PROBLEM DETAILS — Please return all of the data exactly as written.

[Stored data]
....

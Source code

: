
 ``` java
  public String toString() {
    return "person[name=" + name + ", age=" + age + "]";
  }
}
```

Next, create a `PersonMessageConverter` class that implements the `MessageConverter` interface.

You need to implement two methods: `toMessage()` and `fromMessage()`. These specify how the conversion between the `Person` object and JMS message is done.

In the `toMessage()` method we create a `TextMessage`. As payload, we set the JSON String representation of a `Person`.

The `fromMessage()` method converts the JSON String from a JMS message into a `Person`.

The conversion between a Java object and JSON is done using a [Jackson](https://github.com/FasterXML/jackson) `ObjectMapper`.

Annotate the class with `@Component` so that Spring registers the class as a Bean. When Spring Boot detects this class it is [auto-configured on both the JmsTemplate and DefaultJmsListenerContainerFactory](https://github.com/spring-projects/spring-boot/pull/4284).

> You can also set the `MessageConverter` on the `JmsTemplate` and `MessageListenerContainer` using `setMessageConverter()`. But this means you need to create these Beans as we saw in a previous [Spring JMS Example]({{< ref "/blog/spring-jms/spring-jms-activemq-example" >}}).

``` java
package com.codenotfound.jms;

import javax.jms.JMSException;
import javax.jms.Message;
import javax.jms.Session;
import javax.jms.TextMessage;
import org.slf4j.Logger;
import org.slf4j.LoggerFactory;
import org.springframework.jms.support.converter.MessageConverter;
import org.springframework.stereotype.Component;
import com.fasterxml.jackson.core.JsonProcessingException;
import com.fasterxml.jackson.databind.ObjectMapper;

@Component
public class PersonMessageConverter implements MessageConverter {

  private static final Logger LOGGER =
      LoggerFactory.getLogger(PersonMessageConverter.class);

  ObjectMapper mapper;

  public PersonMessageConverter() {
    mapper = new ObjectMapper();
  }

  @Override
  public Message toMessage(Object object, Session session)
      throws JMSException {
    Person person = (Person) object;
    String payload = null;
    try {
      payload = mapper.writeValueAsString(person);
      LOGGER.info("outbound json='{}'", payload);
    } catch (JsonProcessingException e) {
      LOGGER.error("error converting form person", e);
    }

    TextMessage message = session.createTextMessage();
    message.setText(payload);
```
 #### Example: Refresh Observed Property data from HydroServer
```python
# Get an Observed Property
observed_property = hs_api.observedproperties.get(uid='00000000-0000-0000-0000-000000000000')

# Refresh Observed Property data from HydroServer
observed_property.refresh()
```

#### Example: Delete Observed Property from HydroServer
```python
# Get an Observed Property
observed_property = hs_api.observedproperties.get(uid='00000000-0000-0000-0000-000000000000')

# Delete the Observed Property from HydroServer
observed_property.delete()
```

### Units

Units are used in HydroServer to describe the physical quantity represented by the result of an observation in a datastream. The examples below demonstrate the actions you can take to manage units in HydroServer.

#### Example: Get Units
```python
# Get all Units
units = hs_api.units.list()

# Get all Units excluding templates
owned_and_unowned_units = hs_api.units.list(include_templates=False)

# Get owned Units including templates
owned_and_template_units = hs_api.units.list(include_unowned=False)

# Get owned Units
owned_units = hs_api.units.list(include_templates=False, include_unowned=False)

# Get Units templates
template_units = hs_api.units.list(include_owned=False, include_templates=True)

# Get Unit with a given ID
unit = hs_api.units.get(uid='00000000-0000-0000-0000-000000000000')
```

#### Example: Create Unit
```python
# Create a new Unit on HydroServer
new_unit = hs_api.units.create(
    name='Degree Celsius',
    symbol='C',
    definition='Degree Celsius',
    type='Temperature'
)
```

....

SOLUTION —
Source code

:
 ``` java
  public String toString() {
    return "person[name=" + name + ", age=" + age + "]";
  }
}
```

Next, create a `PersonMessageConverter` class that implements the `MessageConverter` interface.

You need to implement two methods: `toMessage()` and `fromMessage()`. These specify how the conversion between the `Person` object and JMS message is done.

In the `toMessage()` method we create a `TextMessage`. As payload, we set the JSON String representation of a `Person`.

The `fromMessage()` method converts the JSON String from a JMS message into a `Person`.

The conversion between a Java object and JSON is done using a [Jackson](https://github.com/FasterXML/jackson) `ObjectMapper`.

Annotate the class with `@Component` so that Spring registers the class as a Bean. When Spring Boot detects this class it is [auto-configured on both the JmsTemplate and DefaultJmsListenerContainerFactory](https://github.com/spring-projects/spring-boot/pull/4284).

> You can also set the `MessageConverter` on the `JmsTemplate` and `MessageListenerContainer` using `setMessageConverter()`. But this means you need to create these Beans as we saw in a previous [Spring JMS Example]({{< ref "/blog/spring-jms/spring-jms-activemq-example" >}}).

``` java
package com.codenotfound.jms;

import javax.jms.JMSException;
import javax.jms.Message;
import javax.jms.Session;
import javax.jms.TextMessage;
import org.slf4j.Logger;
import org.slf4j.LoggerFactory;
import org.springframework.jms.support.converter.MessageConverter;
import org.springframework.stereotype.Component;
import com.fasterxml.jackson.core.JsonProcessingException;
import com.fasterxml.jackson.databind.ObjectMapper;

@Component
public class PersonMessageConverter implements MessageConverter {

  private static final Logger LOGGER =
      LoggerFactory.getLogger(PersonMessageConverter.class);

  ObjectMapper mapper;

  public PersonMessageConverter() {
    mapper = new ObjectMapper();
  }

  @Override
  public Message toMessage(Object object, Session session)
      throws JMSException {
    Person person = (Person) object;
    String payload = null;
    try {
      payload = mapper.writeValueAsString(person);
      LOGGER.info("outbound json='{}'", payload);
    } catch (JsonProcessingException e) {
      LOGGER.error("error converting form person", e);
    }

    TextMessage message = session.createTextMessage();
    message.setText(payload);
```
 #### Example: Refresh Observed Property data from HydroServer
```python
# Get an Observed Property
observed_property = hs_api.observedproperties.get(uid='00000000-0000-0000-0000-000000000000')

# Refresh Observed Property data from HydroServer
observed_property.refresh()
```

#### Example: Delete Observed Property from HydroServer
```python
# Get an Observed Property
observed_property = hs_api.observedproperties.get(uid='00000000-0000-0000-0000-000000000000')

# Delete the Observed Property from HydroServer
observed_property.delete()
```

### Units

Units are used in HydroServer to describe the physical quantity represented by the result of an observation in a datastream. The examples below demonstrate the actions you can take to manage units in HydroServer.

#### Example: Get Units
```python
# Get all Units
units = hs_api.units.list()

# Get all Units excluding templates
owned_and_unowned_units = hs_api.units.list(include_templates=False)

# Get owned Units including templates
owned_and_template_units = hs_api.units.list(include_unowned=False)

# Get owned Units
owned_units = hs_api.units.list(include_templates=False, include_unowned=False)

# Get Units templates
template_units = hs_api.units.list(include_owned=False, include_templates=True)

# Get Unit with a given ID
unit = hs_api.units.get(uid='00000000-0000-0000-0000-000000000000')
```

#### Example: Create Unit
```python
# Create a new Unit on HydroServer
new_unit = hs_api.units.create(
    name='Degree Celsius',
    symbol='C',
    definition='Degree Celsius',
    type='Temperature'
)
```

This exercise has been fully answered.